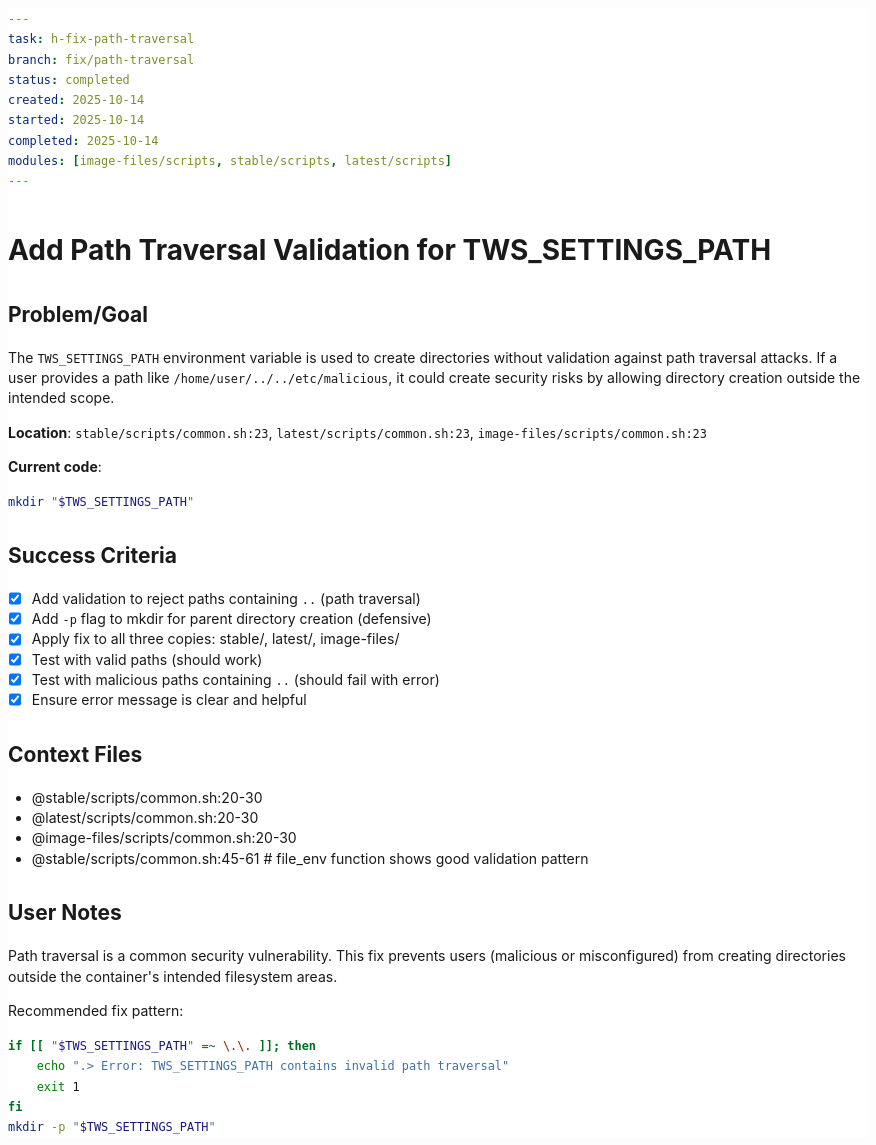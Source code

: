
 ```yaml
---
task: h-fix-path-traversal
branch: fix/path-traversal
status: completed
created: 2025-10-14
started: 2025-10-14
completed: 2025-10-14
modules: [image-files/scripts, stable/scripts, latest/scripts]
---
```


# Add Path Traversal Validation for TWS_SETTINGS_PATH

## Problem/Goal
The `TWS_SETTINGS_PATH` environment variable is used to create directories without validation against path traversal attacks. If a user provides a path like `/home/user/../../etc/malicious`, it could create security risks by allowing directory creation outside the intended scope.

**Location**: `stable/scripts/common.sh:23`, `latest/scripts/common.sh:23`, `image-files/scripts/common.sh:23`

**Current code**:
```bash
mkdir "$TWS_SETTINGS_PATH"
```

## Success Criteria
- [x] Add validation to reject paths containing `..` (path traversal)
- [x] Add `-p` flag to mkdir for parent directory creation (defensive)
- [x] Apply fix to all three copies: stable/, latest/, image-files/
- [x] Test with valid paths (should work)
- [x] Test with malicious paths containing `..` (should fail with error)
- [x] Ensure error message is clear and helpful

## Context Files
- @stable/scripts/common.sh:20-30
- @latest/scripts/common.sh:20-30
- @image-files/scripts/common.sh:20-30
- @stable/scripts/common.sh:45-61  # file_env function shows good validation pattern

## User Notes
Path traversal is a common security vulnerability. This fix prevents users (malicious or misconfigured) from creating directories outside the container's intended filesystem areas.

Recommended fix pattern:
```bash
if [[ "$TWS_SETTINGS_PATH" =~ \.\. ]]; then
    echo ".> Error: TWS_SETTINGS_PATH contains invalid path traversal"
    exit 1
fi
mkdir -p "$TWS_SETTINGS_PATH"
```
--------------------------------------------------
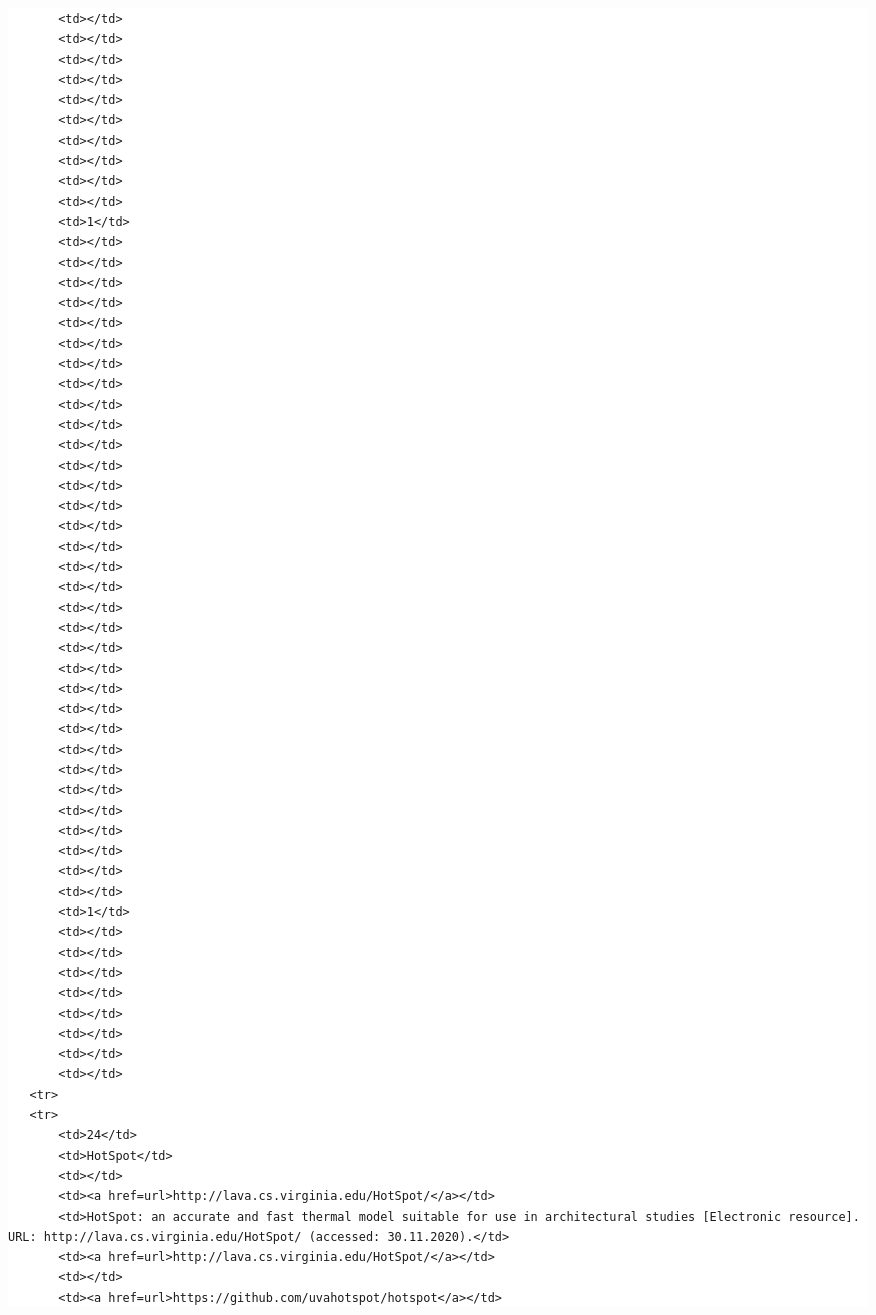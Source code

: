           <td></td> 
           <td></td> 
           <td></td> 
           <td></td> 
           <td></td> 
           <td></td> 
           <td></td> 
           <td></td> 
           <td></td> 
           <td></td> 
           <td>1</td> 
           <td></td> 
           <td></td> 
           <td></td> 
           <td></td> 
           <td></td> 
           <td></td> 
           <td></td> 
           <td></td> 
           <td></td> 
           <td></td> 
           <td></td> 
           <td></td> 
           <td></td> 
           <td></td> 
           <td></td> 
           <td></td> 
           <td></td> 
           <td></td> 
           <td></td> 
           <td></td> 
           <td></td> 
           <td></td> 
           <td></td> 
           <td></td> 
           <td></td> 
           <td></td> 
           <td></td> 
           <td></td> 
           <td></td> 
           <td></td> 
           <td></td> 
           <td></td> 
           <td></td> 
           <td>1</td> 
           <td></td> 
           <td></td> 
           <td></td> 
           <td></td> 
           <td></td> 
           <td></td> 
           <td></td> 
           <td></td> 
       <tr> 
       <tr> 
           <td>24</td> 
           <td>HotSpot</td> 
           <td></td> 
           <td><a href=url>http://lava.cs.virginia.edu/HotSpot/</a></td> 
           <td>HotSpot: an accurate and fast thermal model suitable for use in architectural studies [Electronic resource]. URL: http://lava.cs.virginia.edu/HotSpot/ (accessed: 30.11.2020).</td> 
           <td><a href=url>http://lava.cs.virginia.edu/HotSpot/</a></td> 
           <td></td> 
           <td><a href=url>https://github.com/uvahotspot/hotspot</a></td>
--------------------------------------------------
> _Task brief_
Print again the lines of the entries above that fall between the line holding "- [x] Test with valid paths (should work)" and the line holding "## User Notes", inclusive, exactly as they stand.

> _Response box_
- [x] Test with valid paths (should work)
- [x] Test with malicious paths containing `..` (should fail with error)
- [x] Ensure error message is clear and helpful

## Context Files
- @stable/scripts/common.sh:20-30
- @latest/scripts/common.sh:20-30
- @image-files/scripts/common.sh:20-30
- @stable/scripts/common.sh:45-61  # file_env function shows good validation pattern

## User Notes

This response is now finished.